As a horse person, you’ve integrated equestrian lingo into your daily dialogue. An observant sociologist might say you communicate in Barnspeak. For example, you cluck to your car—and expect it to accelerate—when approaching a yellow light. If a riding pal appears to be limping you’ll ask if their navicular is flaring up. Unfortunately, Barnspeak can be misconstrued by a perplexed public. Recently, you described your neighbor’s dog as “sweet, but a poor mover” and dismissed a potential suitor because he had “bad conformation.” Indeed, you might consider wearing a muzzle at non-horsey social events.
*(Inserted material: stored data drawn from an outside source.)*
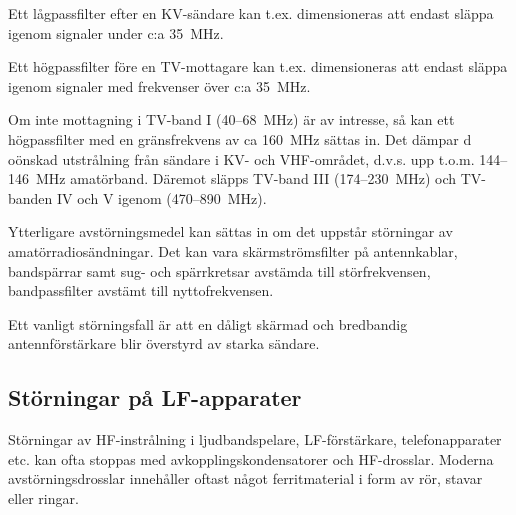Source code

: Ett lågpassfilter efter en KV-sändare kan t.ex. dimensioneras att endast släppa
igenom signaler under c:a 35~MHz.

Ett högpassfilter före en TV-mottagare kan t.ex. dimensioneras att endast släppa
igenom signaler med frekvenser över c:a 35~MHz.

Om inte mottagning i TV-band I (40--68~MHz) är av intresse, så kan ett
högpassfilter med en gränsfrekvens av ca 160~MHz sättas in. Det dämpar d
oönskad utstrålning från sändare i KV- och VHF-området, d.v.s. upp
t.o.m. 144--146~MHz amatörband. Däremot släpps TV-band III (174--230~MHz) och
TV-banden IV och V igenom (470--890~MHz).

Ytterligare avstörningsmedel kan sättas in om det uppstår störningar av
amatörradiosändningar. Det kan vara skärmströmsfilter på antennkablar,
bandspärrar samt sug- och spärrkretsar avstämda till störfrekvensen,
bandpassfilter avstämt till nyttofrekvensen.

Ett vanligt störningsfall är att en dåligt skärmad och bredbandig
antennförstärkare blir överstyrd av starka sändare.

\subsection{Störningar på LF-apparater}

Störningar av HF-instrålning i ljudbandspelare, LF-förstärkare,
telefonapparater etc. kan ofta stoppas med avkopplingskondensatorer
och HF-drosslar. Moderna avstörningsdrosslar innehåller oftast något
ferritmaterial i form av rör, stavar eller ringar.
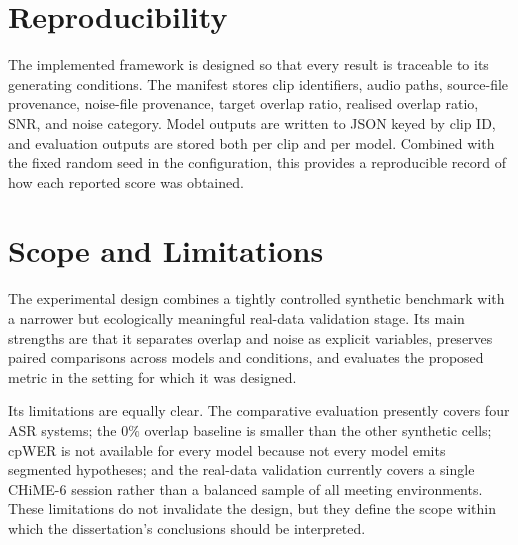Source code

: \section{Reproducibility}
The implemented framework is designed so that every result is traceable to its generating conditions. The manifest stores clip identifiers, audio paths, source-file provenance, noise-file provenance, target overlap ratio, realised overlap ratio, SNR, and noise category. Model outputs are written to JSON keyed by clip ID, and evaluation outputs are stored both per clip and per model. Combined with the fixed random seed in the configuration, this provides a reproducible record of how each reported score was obtained.

\section{Scope and Limitations}
The experimental design combines a tightly controlled synthetic benchmark with a narrower but ecologically meaningful real-data validation stage. Its main strengths are that it separates overlap and noise as explicit variables, preserves paired comparisons across models and conditions, and evaluates the proposed metric in the setting for which it was designed.

Its limitations are equally clear. The comparative evaluation presently covers four ASR systems; the \(0\%\) overlap baseline is smaller than the other synthetic cells; cpWER is not available for every model because not every model emits segmented hypotheses; and the real-data validation currently covers a single CHiME-6 session rather than a balanced sample of all meeting environments. These limitations do not invalidate the design, but they define the scope within which the dissertation's conclusions should be interpreted.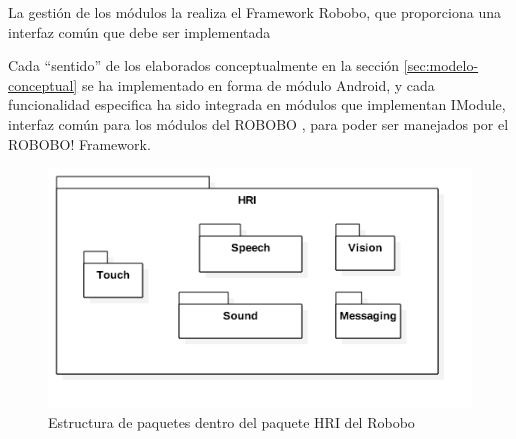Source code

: La gestión de los módulos la realiza el Framework Robobo, que proporciona una interfaz común que debe ser implementada


Cada \enquote{sentido} de los elaborados conceptualmente en la sección \ref{sec:modelo-conceptual} se ha implementado en forma de módulo Android, y cada funcionalidad especifica ha sido integrada en módulos que implementan IModule, interfaz común para los módulos del ROBOBO , para poder ser manejados por el ROBOBO! Framework\cite{RoboboFramework}.

\begin{figure}
	\centering
	\includegraphics[width=1\linewidth]{imagenes/diagramas/PaquetesGenerales.png}
	\caption{Estructura de paquetes dentro del paquete HRI del Robobo}
	\label{fig:general-package-structure}
\end{figure}


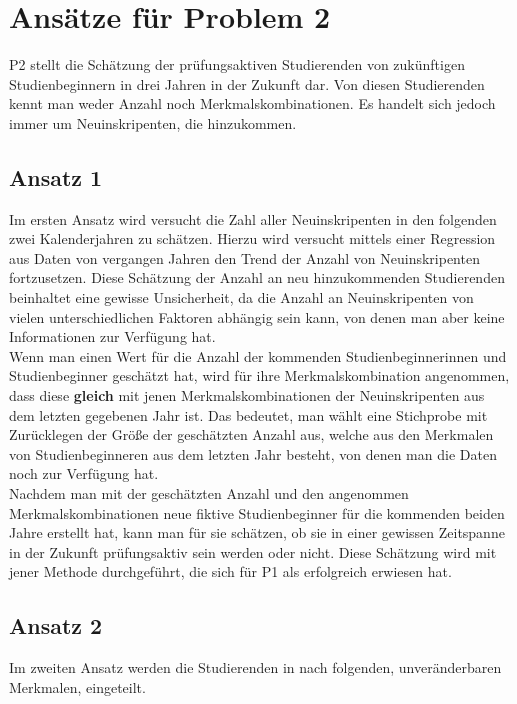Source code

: 

\section{Ans\"atze f\"ur Problem 2}
P2 stellt die Sch\"atzung der pr\"ufungsaktiven Studierenden von zuk\"unftigen Studienbeginnern in drei Jahren in der Zukunft dar. Von diesen Studierenden
kennt man weder Anzahl noch Merkmalskombinationen. Es handelt sich jedoch immer um Neuinskripenten, die hinzukommen.

\subsection{Ansatz 1}
Im ersten Ansatz wird versucht die Zahl aller Neuinskripenten in den folgenden zwei Kalenderjahren zu sch\"atzen. Hierzu wird versucht mittels einer Regression aus
Daten von vergangen Jahren den Trend der Anzahl von Neuinskripenten fortzusetzen. Diese Sch\"atzung der Anzahl an neu hinzukommenden Studierenden beinhaltet
eine gewisse Unsicherheit, da die Anzahl an Neuinskripenten von vielen unterschiedlichen Faktoren abh\"angig sein kann, von denen man 
aber keine Informationen zur Verf\"ugung hat. \\

Wenn man einen Wert f\"ur die Anzahl der kommenden Studienbeginnerinnen und Studienbeginner gesch\"atzt hat, wird f\"ur ihre Merkmalskombination angenommen,
dass diese \textbf{gleich} mit jenen Merkmalskombinationen der Neuinskripenten aus dem letzten gegebenen Jahr ist. Das bedeutet, man w\"ahlt eine Stichprobe mit Zur\"ucklegen 
der Gr\"o{\ss}e der gesch\"atzten Anzahl aus, welche aus den Merkmalen von Studienbeginneren aus dem letzten Jahr besteht, von denen man die Daten 
noch zur Verf\"ugung hat. \\

Nachdem man mit der gesch\"atzten Anzahl und den angenommen Merkmalskombinationen neue fiktive Studienbeginner f\"ur die kommenden beiden Jahre erstellt hat, kann man
f\"ur sie sch\"atzen, ob sie in einer gewissen Zeitspanne in der Zukunft pr\"ufungsaktiv sein werden oder nicht. Diese Sch\"atzung wird mit jener Methode durchgef\"uhrt, die
sich f\"ur P1 als erfolgreich erwiesen hat.


\subsection{Ansatz 2}
Im zweiten Ansatz werden die Studierenden in nach folgenden, unver\"anderbaren Merkmalen, eingeteilt.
Whether it’s at the end of a long trail ride or midway through a marathon horse show, sometimes nature calls and you simply have to go. Unfortunately, you’ve been inside too many port-o-potties that left you starved for oxygen, and the off-kilter stance of the one nearby looks ominous. Without further contemplation you boldly go inside the horse trailer, where so many horsewomen have gone before. Luckily, you had the foresight to spread a bag of fresh pine shavings over the trailer mats that morning. This beats the ghastly port-o-potty any day.
Perhaps you’ve done something else that would make your mother roll her eyes in horror. Regardless, we won’t tell. Such is the secret life of everyday equestrian.
During her lengthy show career on the hunter/jumper circuit, Cindy Hale won more than 20 medals for hunt seat equitation. She currently serves as a judge at local and regional open horse shows.